The reluctant democrats

Published November 6, 2013

THE Election Commission of Pakistan (ECP) is cracking under pressure; the scale of the task of organising local government elections is colossal.

In the 2005 local government elections, there were a quarter of a million candidates in over 6,000 union councils across the country. The ECP estimates that for the coming elections it needs to get 500 million ballot papers printed and outsource the production of 4.4 million magnetised inkpads, in addition to setting up the election administration machinery.

The Supreme Court wants local government elections held before the end of the year; the ECP is likely to miss the deadline or mess up the election process.

But this is probably a lesser cause for worry: the spirit underlying the local government system has already been murdered in the four provincial assemblies. The latter waged a war for decades to force the centre to shun its obsession with controlling everything and devolve power. The fruit of this effort was the passage of the 18th Amendment in 2010. But the local government laws passed by the four assemblies are proving to be a sorry anti-climax to their heroic struggle.

They may not be deficient in themselves, but the provincial laws seem to be at cross-purposes with the spirit of local government, and, in fact, appear to be undermining the very system they want to institute.

The provinces’ aversion to the local government system has a history. The system has served as the main ploy of centrists and military rulers who wanted to wrest power from the provincial assemblies. They used it to sideline provincial polities and to legitimise their rules by accessing the masses through a more manageable route. In this scheme of governance power flowed from the centre through two parallel channels — the provincial governments and the local governments, thus giving rise to rivalry between these entities.

Military rulers Ayub, Zia and Musharraf had unlimited power to change the laws and were able to design local government systems according to their own will. For the first time, the democratic provincial governments enjoy the same powers as these military rulers, and yet the systems they have designed for themselves sadly reflect the intentions of the generals. The aim is to keep power concentrated in the hands of the four ‘Islamabads’.

Each provincial government has certain weaknesses. The PPP government in Sindh refuses to accept that it is virtually non-existent in its capital city, Karachi. The PML-N in Punjab does not want to unsettle the traditional clan, family and sect alignments on which its power rests. The Pakistan Tehreek-i-Insaf in Khyber Pakhtunkhwa is, on the one hand, burdened with proving that it hasn’t already failed and, on the other, it can’t afford to let a clear verdict emerge at the grass-roots level. Their local government laws are shoddy attempts at translating their respective political expediencies into systems of governance.

Some anxieties, however, cut cross provincial boundaries. No political party can boast of even a semblance of a structure at the village and mohalla levels. At the time of general elections, they rely on village-level freelancing political brokers who offer allegiance to the highest bidder. The parties are clearly not in favour of abandoning this system of patronage. Punjab is unequivocally opposed to party-based elections while KP wants to introduce parties at a stage when the risk of its move backfiring is minimal.

The local government laws make no bones about their fondness for indirectly elected members which will include a substantial number of members and office bearers, especially those on reserved seats.
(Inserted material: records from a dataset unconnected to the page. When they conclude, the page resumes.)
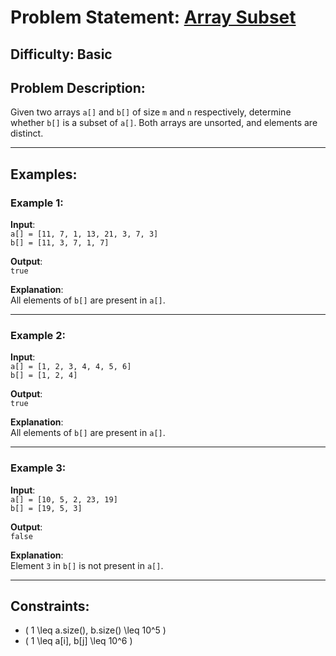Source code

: # Problem Statement: [Array Subset](https://www.geeksforgeeks.org/problems/array-subset-of-another-array2317/1)

## **Difficulty**: Basic

## Problem Description:

Given two arrays `a[]` and `b[]` of size `m` and `n` respectively, determine whether `b[]` is a subset of `a[]`. Both arrays are unsorted, and elements are distinct.

---

## Examples:

### Example 1:

**Input**:  
`a[] = [11, 7, 1, 13, 21, 3, 7, 3]`  
`b[] = [11, 3, 7, 1, 7]`

**Output**:  
`true`

**Explanation**:  
All elements of `b[]` are present in `a[]`.

---

### Example 2:

**Input**:  
`a[] = [1, 2, 3, 4, 4, 5, 6]`  
`b[] = [1, 2, 4]`

**Output**:  
`true`

**Explanation**:  
All elements of `b[]` are present in `a[]`.

---

### Example 3:

**Input**:  
`a[] = [10, 5, 2, 23, 19]`  
`b[] = [19, 5, 3]`

**Output**:  
`false`

**Explanation**:  
Element `3` in `b[]` is not present in `a[]`.

---

## Constraints:

- \( 1 \leq a.size(), b.size() \leq 10^5 \)
- \( 1 \leq a[i], b[j] \leq 10^6 \)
In the previous two local government elections, all members on such seats were directly elected, implying that there are no practical difficulties involved in the matter. The new design, however, is trying to counter the dangers that elected members might pose by ensuring the presence of a substantial number of indirectly elected or nominated members.

To add insult to injury, this careful mix of directly and indirectly elected members will hardly have any powers. For example, Punjab’s law provides for a Local Government Commission comprising three members of the provincial assembly and lots of bureaucrats acting as super nannies.
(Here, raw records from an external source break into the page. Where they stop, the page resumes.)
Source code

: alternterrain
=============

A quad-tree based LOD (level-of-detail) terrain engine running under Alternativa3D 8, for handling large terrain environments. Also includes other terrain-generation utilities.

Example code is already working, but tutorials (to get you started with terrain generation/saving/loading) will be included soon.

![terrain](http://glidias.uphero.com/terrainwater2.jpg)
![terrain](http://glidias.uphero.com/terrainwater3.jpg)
The commission will have the power to inspect the functioning of local governments and launch inquiries, as well as the responsibility of organising coordination meetings between MPAs, MNAs and functionaries of the local government on matters concerning development schemes. The decisions of the commission shall be binding and it will have the power to ask the provincial government to suspend or remove a functionary.

It is more than evident that provincial polities have failed to resolve their grudge against local governments. They continue to see them as rival institutes and as a necessary evil instead of as an excellent opportunity to make politics more relevant to the people.
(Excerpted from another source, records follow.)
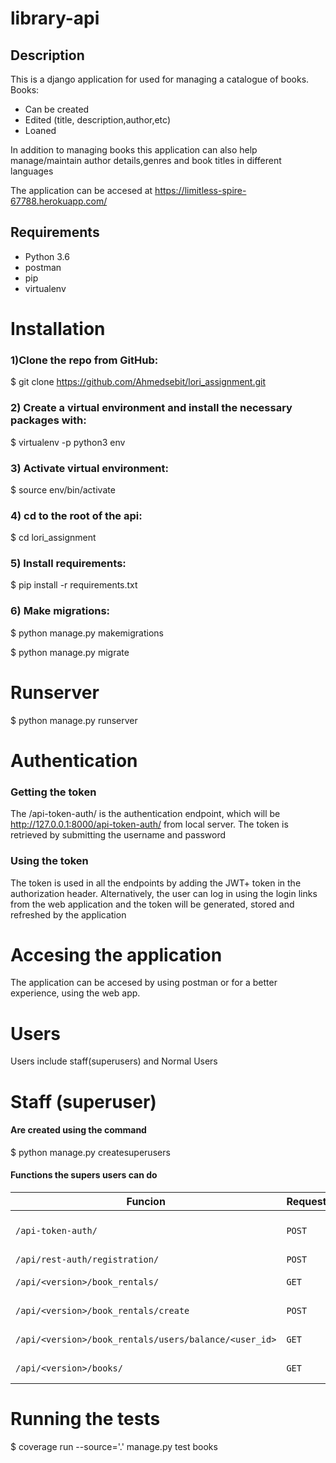 # library-api

## Description

This is a django application for used for managing a catalogue of books. Books:
* Can be created 
* Edited (title, description,author,etc)
* Loaned

In addition to managing books this application can also help manage/maintain author details,genres and book titles in different languages

The application can be accesed at https://limitless-spire-67788.herokuapp.com/

## Requirements
* Python 3.6
* postman
* pip
* virtualenv

# Installation
### 1)Clone the repo from GitHub:
$ git clone https://github.com/Ahmedsebit/lori_assignment.git

### 2) Create a virtual environment and install the necessary packages with:
$ virtualenv -p python3 env

### 3) Activate virtual environment:
$ source env/bin/activate

### 4) cd to the root of the api:
$ cd lori_assignment

### 5) Install requirements:
$ pip install -r requirements.txt

### 6) Make migrations:
$ python manage.py makemigrations

$ python manage.py migrate

# Runserver
$ python manage.py runserver

# Authentication
### Getting the token
The /api-token-auth/ is the authentication endpoint, which will be http://127.0.0.1:8000/api-token-auth/ from local server. The token is retrieved by submitting the username and password

### Using the token
The token is used in all the endpoints by adding the JWT+ token in the authorization header. Alternatively, the user can log in using the login links from the web application and the token will be generated, stored and refreshed by the application

# Accesing the application
The application can be accesed by using postman or for a better experience, using the web app.

# Users
Users include staff(superusers) and Normal Users
# Staff (superuser)
#### Are created using the command
$ python manage.py createsuperusers
#### Functions the supers users can do
| Funcion                                    | Request| command                 |
| ------------------------------------------ | -------| ------------------------|
| `/api-token-auth/`                         |`POST`  | Login and retrieve token|
| `/api/rest-auth/registration/`             |`POST`  | Registration            |
| `/api/<version>/book_rentals/`             |`GET`   | GET ALL RENTALS         |
| `/api/<version>/book_rentals/create`       |`POST`  | Create Book Rental      |
| `/api/<version>/book_rentals/users/balance/<user_id>`|`GET`   | GET balance   |
| `/api/<version>/books/`                    |`GET`   | GET All Books           |

# Running the tests
 $ coverage run --source='.' manage.py test books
Such thinking can lead to bigger disasters in governance. The situation becomes grimmer if one factors in the challenges that the state is currently facing. A recurrent theme underlying the major political and social happenings is the state’s loss of governance space to non-state actors, as evident in the northwest, Balochistan and Karachi. Besides the weakness of its writ, the limits of the state’s outreach also stand exposed when it comes to performing even basic functions; eg, its inability to administer polio drops to all children under five.

Add to this some basic demographic facts. Pakistan is the sixth most populous country; Punjab has more inhabitants than Germany, KP more than the three Scandinavian welfare states put together and New Zealand is comparable in population to Rawalpindi district.

Pakistan’s demographic and geographic challenges make local governments an unavoidable and vital step for developing a modern state. The colonial model of rule through bureaucracy cannot take us forward. It is, in fact, part of the problem and no amount of embellishment, howsoever democratic in appearance, can make it deliver good governance.

The writer works with Punjab Lok Sujag, a research and advocacy group. He recently compiled a compendium on Pakistan’s electoral history since 1970.